Instead, we want to begin with the proximate and specific event
which is the origin of this paper by
these authors:
Tommie Usdin’s excellent
Markup UK
keynote
Shared
Tag Sets as Social Constructs.
Markup culture is time-saving, energy saving, and application
enabling.
— B. Tommie Usdin (2018)
One of the defining features of markup is that it is readable by
human beings. Readability doesn’t immediately and magically make every
marked up document understandable (even if we sometimes call XML
“self-describing” or speak of “intuitive markup”), but it gives us a
place to stand, a place from which we might be
able to understand.
In the days before Microsoft Word laid waste to the office
document market, there were many word processors: literally dozens.
They all had proprietary, binary file formats that made the content of
your documents utterly opaque. This vendor lock-in worked to the
advantage of vendors, or was perceived to: once you had a big enough
commitment to SomeProprietaryTool, you were
going to stick with it. Of course, programmers and capitalism
being what they are, there were programs that could convert between
formats: they did so poorly, with low fidelity in most cases, and only
between specific versions of each piece of software. (Writing such
software today would no doubt be a violation of the Digital
Millenium Copyright Act in the
United States.)
Not only has markup diminished the extent to which lock-in is
possible, it has also given us an ecosystem of tools and users and
vendors that work explicitly to make high
fidelity transformations between formats not only possible
but (relatively) easy.
All of this is prelude to, groundwork for, the most important
takeaway from Usdin’s paper:
Markup is culture and community.
— B. Tommie Usdin (2018)
We understand commuinity to be a feeling of fellowship with
others, as a result of sharing common attitudes, interests, and goals.
Human beings are social creatures. Sharing is a key benefit for
everyone in a community. Sharing allows us to leverage the
experiences, the triumphs and the failures of others. It fosters trust
and cooperation. Declarative markup encourages sharing. It’s easy to
see and touch and change. You can scribble it on a napkin if you have
a great idea in the pub! Closed, binary formats discourage or even
outright prevent sharing.
Culture forms around tag sets, our use cases shape our tag
sets, and our tag sets shape our culture:
DocBook & DITA: a culture of authoring.
JATS & BITS: a culture of interchange and archving.
TEI: a culture of content analysis and annotation.
Some tag sets are about authoring, some about interchange and
archiving, some about analysis and annotation. Shared wisdom shapes
our markup vocabularies.
We, collectively, get a huge benefit from sharing. The
specifications and recommendations and tools that we use can assure
that what we produce is technically correct, within the very narrow
lines of “correct” laid out in those documents and tools, but what we
share isn’t codified explicitly in all those places. An ordinary
person, working alone, isn’t likely to produce something the existing
community would recognize. But Usdin points out that just as sharing
shapes our markup vocabularies, our markup vocabularies shape what we
share. Markup vocabularies shape our notion of wisdom.

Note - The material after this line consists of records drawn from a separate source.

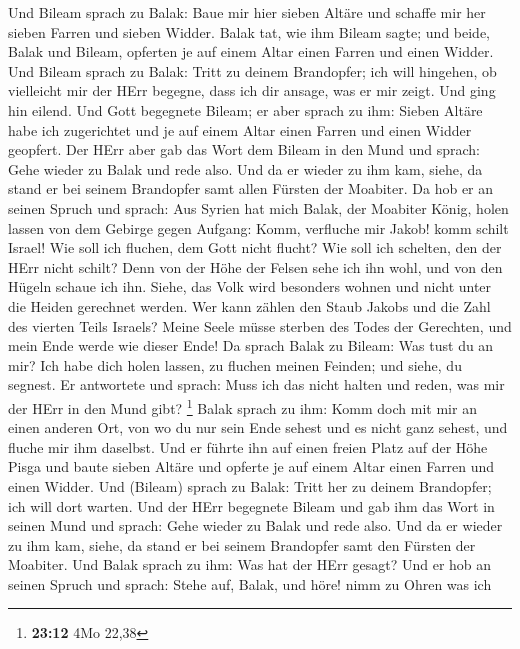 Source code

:  Und Bileam sprach zu Balak: Baue mir hier sieben Altäre
und schaffe mir her sieben Farren und sieben Widder. 
Balak tat, wie ihm Bileam sagte; und beide, Balak und Bileam, opferten
je auf einem Altar einen Farren und einen Widder.  Und
Bileam sprach zu Balak: Tritt zu deinem Brandopfer; ich will hingehen,
ob vielleicht mir der HErr begegne, dass ich dir ansage, was er mir
zeigt. Und ging hin eilend.  Und Gott begegnete Bileam; er
aber sprach zu ihm: Sieben Altäre habe ich zugerichtet und je auf einem
Altar einen Farren und einen Widder geopfert.  Der HErr
aber gab das Wort dem Bileam in den Mund und sprach: Gehe wieder zu
Balak und rede also.  Und da er wieder zu ihm kam, siehe,
da stand er bei seinem Brandopfer samt allen Fürsten der Moabiter.
 Da hob er an seinen Spruch und sprach: Aus Syrien hat
mich Balak, der Moabiter König, holen lassen von dem Gebirge gegen
Aufgang: Komm, verfluche mir Jakob! komm schilt Israel! 
Wie soll ich fluchen, dem Gott nicht flucht? Wie soll ich schelten, den
der HErr nicht schilt?  Denn von der Höhe der Felsen sehe
ich ihn wohl, und von den Hügeln schaue ich ihn. Siehe, das Volk wird
besonders wohnen und nicht unter die Heiden gerechnet werden.
 Wer kann zählen den Staub Jakobs und die Zahl des
vierten Teils Israels? Meine Seele müsse sterben des Todes der
Gerechten, und mein Ende werde wie dieser Ende!  Da
sprach Balak zu Bileam: Was tust du an mir? Ich habe dich holen lassen,
zu fluchen meinen Feinden; und siehe, du segnest.  Er
antwortete und sprach: Muss ich das nicht halten und reden, was mir der
HErr in den Mund gibt? \footnote{\textbf{23:12} 4Mo 22,38}
 Balak sprach zu ihm: Komm doch mit mir an einen anderen
Ort, von wo du nur sein Ende sehest und es nicht ganz sehest, und fluche
mir ihm daselbst.  Und er führte ihn auf einen freien
Platz auf der Höhe Pisga und baute sieben Altäre und opferte je auf
einem Altar einen Farren und einen Widder.  Und (Bileam)
sprach zu Balak: Tritt her zu deinem Brandopfer; ich will dort warten.
 Und der HErr begegnete Bileam und gab ihm das Wort in
seinen Mund und sprach: Gehe wieder zu Balak und rede also.
 Und da er wieder zu ihm kam, siehe, da stand er bei
seinem Brandopfer samt den Fürsten der Moabiter. Und Balak sprach zu
ihm: Was hat der HErr gesagt?  Und er hob an seinen
Spruch und sprach: Stehe auf, Balak, und höre! nimm zu Ohren was ich

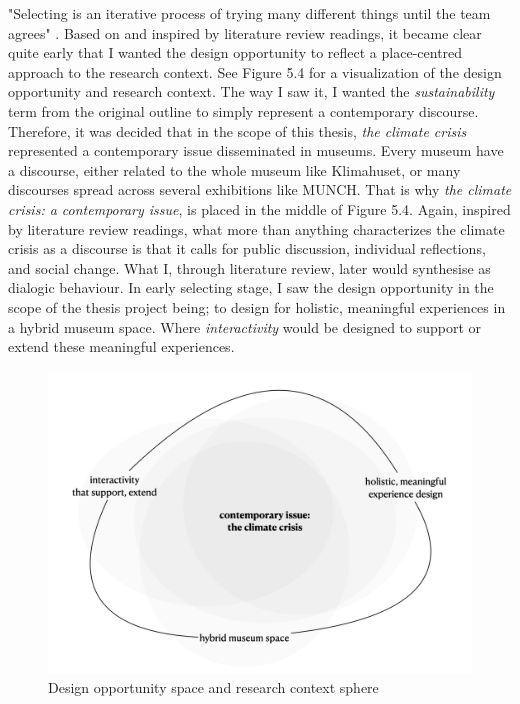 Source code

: \break
"Selecting is an iterative process of trying many different things until the team agrees" \autocite[p. 185]{zimmerman_research_2014}. Based on and inspired by literature review readings, it became clear quite early that I wanted the design opportunity to reflect a place-centred approach to the research context. See Figure 5.4 for a visualization of the design opportunity and research context. The way I saw it, I wanted the \textit{sustainability} term from the original outline to simply represent a contemporary discourse. Therefore, it was decided that in the scope of this thesis, \emph{the climate crisis} represented a contemporary issue disseminated in museums. Every museum have a discourse, either related to the whole museum like Klimahuset, or many discourses spread across several exhibitions like MUNCH. That is why \emph{the climate crisis: a contemporary issue}, is placed in the middle of Figure 5.4. Again, inspired by literature review readings, what more than anything characterizes the climate crisis as a discourse is that it calls for public discussion, individual reflections, and social change. What I, through literature review, later would synthesise as dialogic behaviour. In early selecting stage, I saw the design opportunity in the scope of the thesis project being; to design for holistic, meaningful experiences in a hybrid museum space. Where \emph{interactivity} would be designed to support or extend these meaningful experiences.

\begin{figure}[H]
\centering
\includegraphics[width=12.5cm]{pictures/methodology/problem_sphere.png}
\caption{Design opportunity space and research context sphere}
\end{figure}

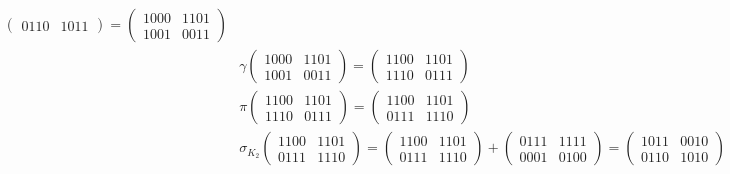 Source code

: \documentclass[fleqn]{article}
\begin{document}
\begin{equation*}
\begin{aligned}
\begin{pmatrix}
                0110 & 1011
            \end{pmatrix} =
            \begin{pmatrix}
                1000 & 1101 \\
                1001 & 0011
            \end{pmatrix} \\
            &\gamma \begin{pmatrix}
                1000 & 1101 \\
                1001 & 0011
            \end{pmatrix} =
            \begin{pmatrix}
                1100 & 1101 \\
                1110 & 0111
            \end{pmatrix} \\
            &\pi \begin{pmatrix}
                1100 & 1101 \\
                1110 & 0111
            \end{pmatrix} =
            \begin{pmatrix}
                1100 & 1101 \\
                0111 & 1110
            \end{pmatrix} \\
            &\sigma_{K_2} \begin{pmatrix}
                1100 & 1101 \\
                0111 & 1110
            \end{pmatrix} =
            \begin{pmatrix}
                1100 & 1101 \\
                0111 & 1110
            \end{pmatrix} +
            \begin{pmatrix}
                0111 & 1111 \\
                0001 & 0100
            \end{pmatrix} =
            \begin{pmatrix}
                1011 & 0010 \\
                0110 & 1010
            \end{pmatrix} \\
        \end{aligned}
    \end{equation*}
\end{document}

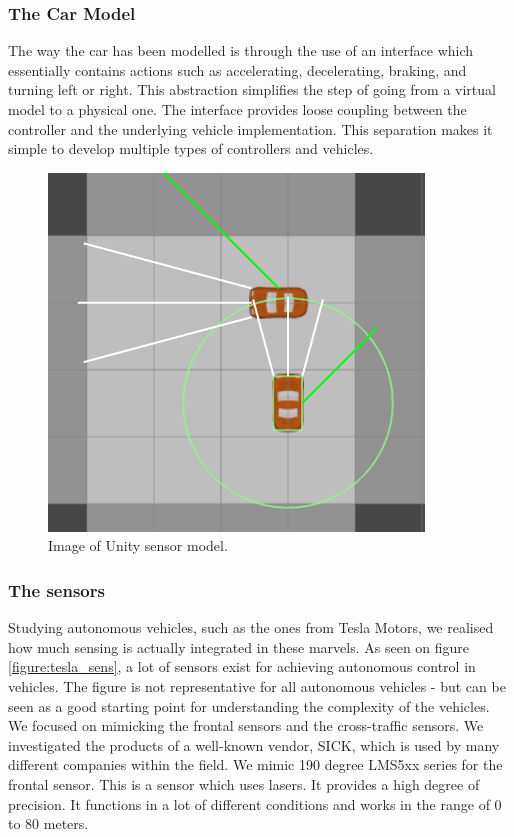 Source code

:\subsubsection{The Car Model}
The way the car has been modelled is through the use of an interface which essentially contains actions such as accelerating, decelerating, braking, and turning left or right.
This abstraction simplifies the step of going from a virtual model to a physical one.
The interface provides loose coupling between the controller and the underlying vehicle implementation.
This separation makes it simple to develop multiple types of controllers and vehicles.\\

\begin{figure}
\centering
\includegraphics[scale=.5]{img/sensors}
\caption{Image of Unity sensor model.}
\label{figure:unity_sens}
\end{figure}

\subsubsection*{The sensors}
Studying autonomous vehicles, such as the ones from Tesla Motors, we realised how much sensing is actually integrated in these marvels.
As seen on figure \ref{figure:tesla_sens}, a lot of sensors exist for achieving autonomous control in vehicles.
The figure is not representative for all autonomous vehicles - but can be seen as a good starting point for understanding the complexity of the vehicles.\\

We focused on mimicking the frontal sensors and the cross-traffic sensors.
We investigated the products of a well-known vendor, SICK, which is used by many different companies within the field.
We mimic 190 degree LMS5xx series for the frontal sensor. This is a sensor which uses lasers. It provides a high degree of precision. It functions in a lot of different conditions and works in the range of 0 to 80 meters\cite{sick}.\\

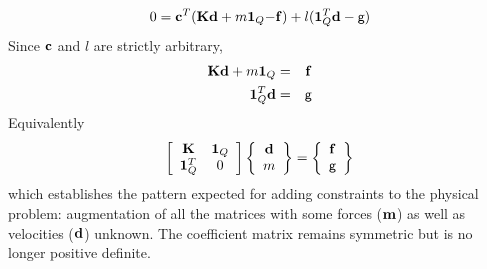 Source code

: \documentclass[10pt]{article}
\newcommand{\curly}{\sf }
\begin{document}
	\begin{equation}
		0= {\bf c}^T({\bf Kd} + m{\bf 1}_Q {\bf -f}) + l ({\bf 1}_Q^T {\bf d} -\mbox{\curly g})
	\end{equation}
Since  $\bf c$ and $l$ are strictly  arbitrary,
	\begin{eqnarray}
		{\bf Kd }+m{\bf 1}_Q &=& {\bf f}\\
		{\bf 1}_Q^T {\bf d} & = & \mbox{\curly g} 
	\end{eqnarray}
Equivalently
	\begin{equation}
		\left[ \begin{array}{cc} {\bf K} & {\bf 1}_Q \\
				    {\bf 1}_Q^T & 0 \end{array} \right]
		\left\{ \begin{array}{c} {\bf d} \\
				     m \end{array} \right\} =
		\left\{\begin{array}{c} {\bf f} \\
				     \mbox{\curly g} \end{array} \right\}
	\end{equation}
which establishes the pattern  expected  for adding constraints to the physical problem: augmentation of 
all the matrices with some forces ($\bf m$) as well as velocities ($\bf d$)  unknown. The coefficient matrix remains
symmetric but is no longer positive definite.
\end{document}
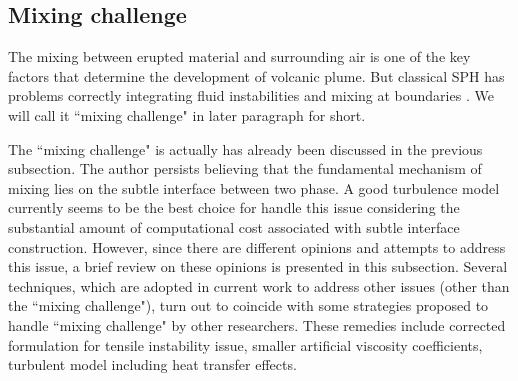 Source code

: \subsection{Mixing challenge}

The mixing between erupted material and surrounding air is one of the key factors that determine the development of volcanic plume. 
But classical SPH has problems correctly integrating fluid instabilities and mixing at boundaries \citep{read2010resolving}. We will call it ``mixing challenge" in later paragraph for short.

The ``mixing challenge" is actually has already been discussed in the previous subsection. The author persists believing that the fundamental mechanism of mixing lies on the subtle interface between two phase. A good turbulence model currently seems to be the best choice for handle this issue considering the substantial amount of computational cost associated with subtle interface construction. However, since there are different opinions and attempts to address this issue, a brief review on these opinions is presented in this subsection. Several techniques, which are adopted in current work to address other issues (other than the ``mixing challenge"), turn out to coincide with some strategies proposed to handle ``mixing challenge" by other researchers. These remedies include corrected formulation for tensile instability issue, smaller artificial viscosity coefficients, turbulent model including heat transfer effects.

Usdin’s example is overlap, which she describes with the
metaphor of the "tree-shaped scars" that are etched into the minds of
XML veterans. These scars prevent us from being able to consider
overlapping structures. Whatever our technology, language, or software
of choice, we end up with scars that channel the paths of what we
produce. In proposing to create a new community around declarative
markup, part of our aim is to ask about the types of scars that are
caused by generic markup. We would like to argue, in fact, that
generic markup may be broad enough that the paths it etches are as
close to being universal paths for managing text as it is possible to
find. To put it another way: rather than being a specific way of
thinking, maybe markup is a state of mind.
Descriptive markup is not just the best
approach of the competing markup
systems; it is the best imaginable
approach.
— James H. Coombs et al. (1987)
We tend to think of markup in terms of technology, and of technologies: XML, RDF,
JSON, HTML, and so on. But what if we
instead think of these technologies as instantiations of a generalized
tendency that has shaped how we approach texts and the data they
contain, and been shaped by those texts in turn? And what if we
broaden our perspective, and think about markup as something that
needn’t require so much as a single logic circuit or microchip?
Why do highlighter pens come in packs of many colours? Take a
brief tour of the #studygrammer hashtag on
Instagram, and you will find some beautiful uses of highlighters to
categorize information in textbooks and study journals: the colours
are used to indicate themes, study topics, and types of knowledge
(facts vs. analyses, for example), as well as marking days and dates, or types of
activity. Highlighters also mark out titles,
different levels of headings, quotations, and technical terms. In brief, highlighters
are used to add metadata
to the text on the page.
The highlighting on the right is not so different from the highlighting
on the left:
Of course there are differences—you can’t use XSLT on the
first one, for one thing—but the general impulse behind these
approaches to the text is the same. This is what we mean by markup as a
state of mind.
Lest we think this approach to text is a modern one, let’s look
at something older: perhaps the most beautiful manuscript to come out
of Anglo-Saxon England. This is the Eadwine
Psalter, produced in Canterbury in the 12th century. It’s
named after the monk Eadwine, who apparently coordinated the ten or
more scribes and illuminators responsible for the work as a
whole.
Here’s a representative page, showing the psalm which in modern
English translation begins "By the waters of Babylon".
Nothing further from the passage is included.